Print word for word the first line of the listing below and every line after it, through the line with "3.国家法律、行政法规、部门". Leave out the pictures and the rest.
================================
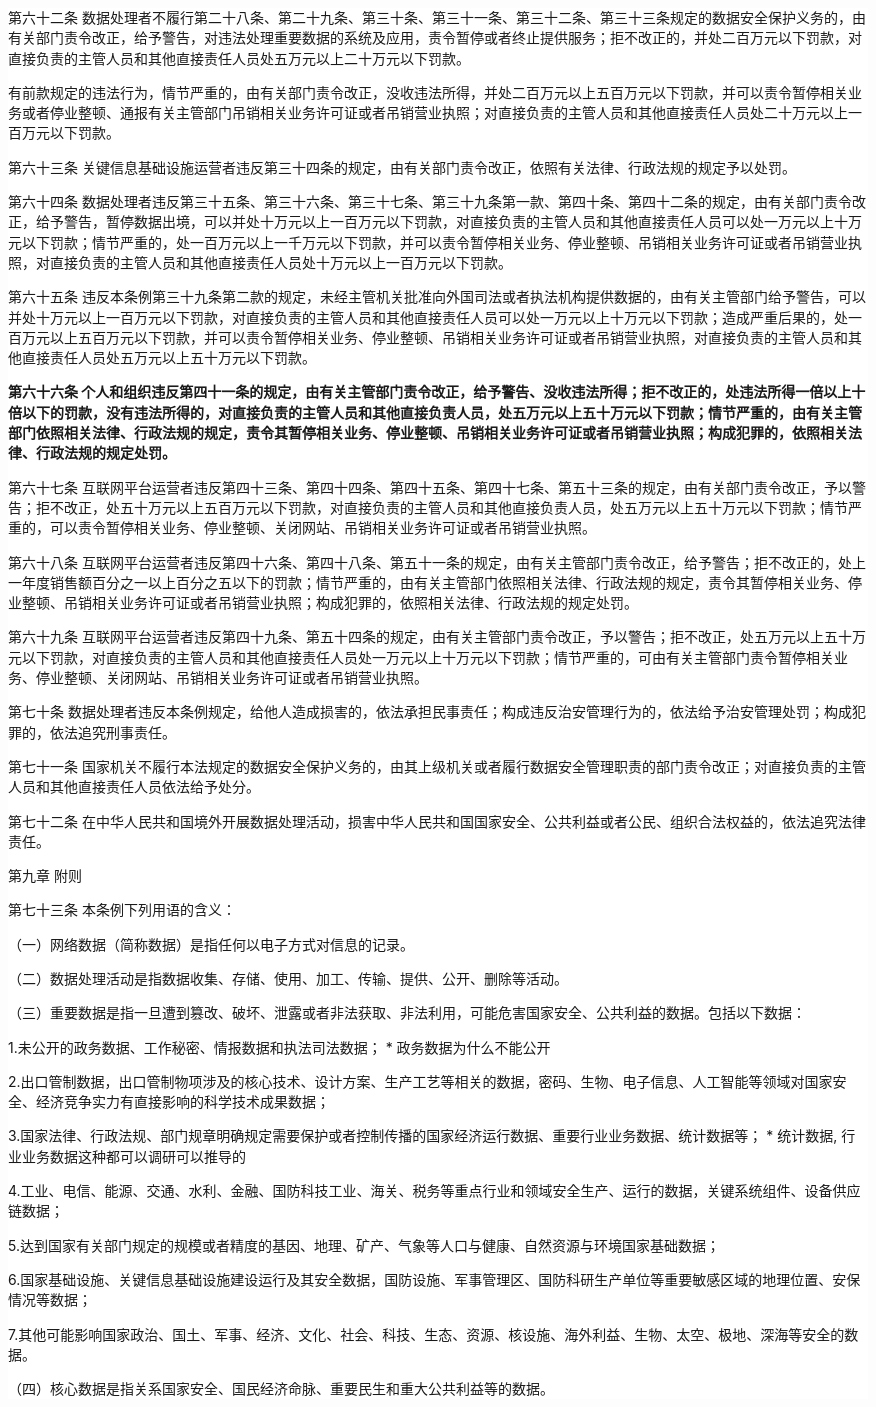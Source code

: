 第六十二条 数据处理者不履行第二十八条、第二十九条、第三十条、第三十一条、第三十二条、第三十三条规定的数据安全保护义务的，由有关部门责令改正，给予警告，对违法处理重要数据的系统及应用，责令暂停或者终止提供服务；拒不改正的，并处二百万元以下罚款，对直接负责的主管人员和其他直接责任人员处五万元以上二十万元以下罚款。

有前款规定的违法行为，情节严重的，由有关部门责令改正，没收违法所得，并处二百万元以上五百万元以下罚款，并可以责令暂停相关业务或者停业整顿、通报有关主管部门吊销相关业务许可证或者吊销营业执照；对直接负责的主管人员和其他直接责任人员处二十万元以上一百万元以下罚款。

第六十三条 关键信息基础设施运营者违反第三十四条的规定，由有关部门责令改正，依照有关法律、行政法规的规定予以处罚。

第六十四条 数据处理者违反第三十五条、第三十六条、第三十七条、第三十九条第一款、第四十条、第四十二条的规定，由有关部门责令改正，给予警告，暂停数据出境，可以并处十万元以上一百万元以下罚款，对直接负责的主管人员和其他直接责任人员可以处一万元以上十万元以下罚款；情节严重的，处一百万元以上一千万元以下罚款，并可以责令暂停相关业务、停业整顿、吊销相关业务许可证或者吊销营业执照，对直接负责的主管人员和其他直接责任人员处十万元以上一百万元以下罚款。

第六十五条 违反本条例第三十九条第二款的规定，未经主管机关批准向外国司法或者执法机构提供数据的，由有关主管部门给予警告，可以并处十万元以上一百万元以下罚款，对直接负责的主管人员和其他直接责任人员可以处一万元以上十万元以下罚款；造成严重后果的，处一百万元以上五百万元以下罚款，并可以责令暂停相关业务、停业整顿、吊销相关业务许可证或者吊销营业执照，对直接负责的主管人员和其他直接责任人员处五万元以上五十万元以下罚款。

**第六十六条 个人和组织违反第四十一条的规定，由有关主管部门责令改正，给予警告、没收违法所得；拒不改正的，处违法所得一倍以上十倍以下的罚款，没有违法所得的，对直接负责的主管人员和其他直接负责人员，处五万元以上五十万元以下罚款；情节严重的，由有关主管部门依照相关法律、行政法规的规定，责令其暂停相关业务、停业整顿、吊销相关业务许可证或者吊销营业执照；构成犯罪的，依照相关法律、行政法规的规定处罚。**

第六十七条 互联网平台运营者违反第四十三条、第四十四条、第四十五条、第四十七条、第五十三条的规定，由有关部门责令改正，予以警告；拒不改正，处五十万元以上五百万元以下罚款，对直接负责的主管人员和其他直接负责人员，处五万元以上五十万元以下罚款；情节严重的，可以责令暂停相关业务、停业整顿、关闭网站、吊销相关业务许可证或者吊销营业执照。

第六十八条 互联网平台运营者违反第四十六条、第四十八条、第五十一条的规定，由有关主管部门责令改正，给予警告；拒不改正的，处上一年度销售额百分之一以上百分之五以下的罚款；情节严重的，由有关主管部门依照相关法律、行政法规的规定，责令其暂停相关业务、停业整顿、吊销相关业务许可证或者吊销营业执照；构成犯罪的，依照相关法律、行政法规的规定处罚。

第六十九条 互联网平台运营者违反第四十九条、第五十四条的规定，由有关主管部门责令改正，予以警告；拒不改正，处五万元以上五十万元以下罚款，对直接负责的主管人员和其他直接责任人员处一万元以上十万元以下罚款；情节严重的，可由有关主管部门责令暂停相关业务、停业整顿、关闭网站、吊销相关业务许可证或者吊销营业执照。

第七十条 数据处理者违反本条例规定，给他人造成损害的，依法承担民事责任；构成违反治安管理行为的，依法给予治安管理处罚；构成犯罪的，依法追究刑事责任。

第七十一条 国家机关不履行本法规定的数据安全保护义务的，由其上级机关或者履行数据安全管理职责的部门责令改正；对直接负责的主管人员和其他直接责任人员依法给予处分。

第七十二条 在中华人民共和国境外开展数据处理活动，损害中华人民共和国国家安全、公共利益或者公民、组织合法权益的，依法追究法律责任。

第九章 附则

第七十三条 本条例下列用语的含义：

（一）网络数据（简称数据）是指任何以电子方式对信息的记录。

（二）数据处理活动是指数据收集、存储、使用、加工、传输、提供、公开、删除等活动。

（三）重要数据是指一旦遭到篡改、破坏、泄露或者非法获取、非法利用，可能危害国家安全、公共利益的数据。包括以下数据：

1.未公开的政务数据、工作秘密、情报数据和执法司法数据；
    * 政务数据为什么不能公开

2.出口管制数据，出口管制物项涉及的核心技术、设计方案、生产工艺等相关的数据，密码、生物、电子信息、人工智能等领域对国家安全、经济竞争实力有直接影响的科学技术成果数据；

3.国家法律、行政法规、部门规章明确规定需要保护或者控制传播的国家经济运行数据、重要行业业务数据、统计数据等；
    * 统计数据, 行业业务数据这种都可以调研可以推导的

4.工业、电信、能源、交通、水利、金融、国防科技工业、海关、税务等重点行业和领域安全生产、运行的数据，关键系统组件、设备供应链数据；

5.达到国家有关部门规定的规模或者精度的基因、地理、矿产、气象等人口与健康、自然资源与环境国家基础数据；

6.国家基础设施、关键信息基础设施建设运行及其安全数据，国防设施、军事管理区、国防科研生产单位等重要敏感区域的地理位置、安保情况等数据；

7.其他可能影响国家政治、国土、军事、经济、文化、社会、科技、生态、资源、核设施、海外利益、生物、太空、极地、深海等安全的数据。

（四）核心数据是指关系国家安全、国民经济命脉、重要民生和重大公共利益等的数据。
================================
Reply to the exercise:
Source code

: 第六十二条 数据处理者不履行第二十八条、第二十九条、第三十条、第三十一条、第三十二条、第三十三条规定的数据安全保护义务的，由有关部门责令改正，给予警告，对违法处理重要数据的系统及应用，责令暂停或者终止提供服务；拒不改正的，并处二百万元以下罚款，对直接负责的主管人员和其他直接责任人员处五万元以上二十万元以下罚款。

有前款规定的违法行为，情节严重的，由有关部门责令改正，没收违法所得，并处二百万元以上五百万元以下罚款，并可以责令暂停相关业务或者停业整顿、通报有关主管部门吊销相关业务许可证或者吊销营业执照；对直接负责的主管人员和其他直接责任人员处二十万元以上一百万元以下罚款。

第六十三条 关键信息基础设施运营者违反第三十四条的规定，由有关部门责令改正，依照有关法律、行政法规的规定予以处罚。

第六十四条 数据处理者违反第三十五条、第三十六条、第三十七条、第三十九条第一款、第四十条、第四十二条的规定，由有关部门责令改正，给予警告，暂停数据出境，可以并处十万元以上一百万元以下罚款，对直接负责的主管人员和其他直接责任人员可以处一万元以上十万元以下罚款；情节严重的，处一百万元以上一千万元以下罚款，并可以责令暂停相关业务、停业整顿、吊销相关业务许可证或者吊销营业执照，对直接负责的主管人员和其他直接责任人员处十万元以上一百万元以下罚款。

第六十五条 违反本条例第三十九条第二款的规定，未经主管机关批准向外国司法或者执法机构提供数据的，由有关主管部门给予警告，可以并处十万元以上一百万元以下罚款，对直接负责的主管人员和其他直接责任人员可以处一万元以上十万元以下罚款；造成严重后果的，处一百万元以上五百万元以下罚款，并可以责令暂停相关业务、停业整顿、吊销相关业务许可证或者吊销营业执照，对直接负责的主管人员和其他直接责任人员处五万元以上五十万元以下罚款。

**第六十六条 个人和组织违反第四十一条的规定，由有关主管部门责令改正，给予警告、没收违法所得；拒不改正的，处违法所得一倍以上十倍以下的罚款，没有违法所得的，对直接负责的主管人员和其他直接负责人员，处五万元以上五十万元以下罚款；情节严重的，由有关主管部门依照相关法律、行政法规的规定，责令其暂停相关业务、停业整顿、吊销相关业务许可证或者吊销营业执照；构成犯罪的，依照相关法律、行政法规的规定处罚。**

第六十七条 互联网平台运营者违反第四十三条、第四十四条、第四十五条、第四十七条、第五十三条的规定，由有关部门责令改正，予以警告；拒不改正，处五十万元以上五百万元以下罚款，对直接负责的主管人员和其他直接负责人员，处五万元以上五十万元以下罚款；情节严重的，可以责令暂停相关业务、停业整顿、关闭网站、吊销相关业务许可证或者吊销营业执照。

第六十八条 互联网平台运营者违反第四十六条、第四十八条、第五十一条的规定，由有关主管部门责令改正，给予警告；拒不改正的，处上一年度销售额百分之一以上百分之五以下的罚款；情节严重的，由有关主管部门依照相关法律、行政法规的规定，责令其暂停相关业务、停业整顿、吊销相关业务许可证或者吊销营业执照；构成犯罪的，依照相关法律、行政法规的规定处罚。

第六十九条 互联网平台运营者违反第四十九条、第五十四条的规定，由有关主管部门责令改正，予以警告；拒不改正，处五万元以上五十万元以下罚款，对直接负责的主管人员和其他直接责任人员处一万元以上十万元以下罚款；情节严重的，可由有关主管部门责令暂停相关业务、停业整顿、关闭网站、吊销相关业务许可证或者吊销营业执照。

第七十条 数据处理者违反本条例规定，给他人造成损害的，依法承担民事责任；构成违反治安管理行为的，依法给予治安管理处罚；构成犯罪的，依法追究刑事责任。

第七十一条 国家机关不履行本法规定的数据安全保护义务的，由其上级机关或者履行数据安全管理职责的部门责令改正；对直接负责的主管人员和其他直接责任人员依法给予处分。

第七十二条 在中华人民共和国境外开展数据处理活动，损害中华人民共和国国家安全、公共利益或者公民、组织合法权益的，依法追究法律责任。

第九章 附则

第七十三条 本条例下列用语的含义：

（一）网络数据（简称数据）是指任何以电子方式对信息的记录。

（二）数据处理活动是指数据收集、存储、使用、加工、传输、提供、公开、删除等活动。

（三）重要数据是指一旦遭到篡改、破坏、泄露或者非法获取、非法利用，可能危害国家安全、公共利益的数据。包括以下数据：

1.未公开的政务数据、工作秘密、情报数据和执法司法数据；
    * 政务数据为什么不能公开

2.出口管制数据，出口管制物项涉及的核心技术、设计方案、生产工艺等相关的数据，密码、生物、电子信息、人工智能等领域对国家安全、经济竞争实力有直接影响的科学技术成果数据；

3.国家法律、行政法规、部门规章明确规定需要保护或者控制传播的国家经济运行数据、重要行业业务数据、统计数据等；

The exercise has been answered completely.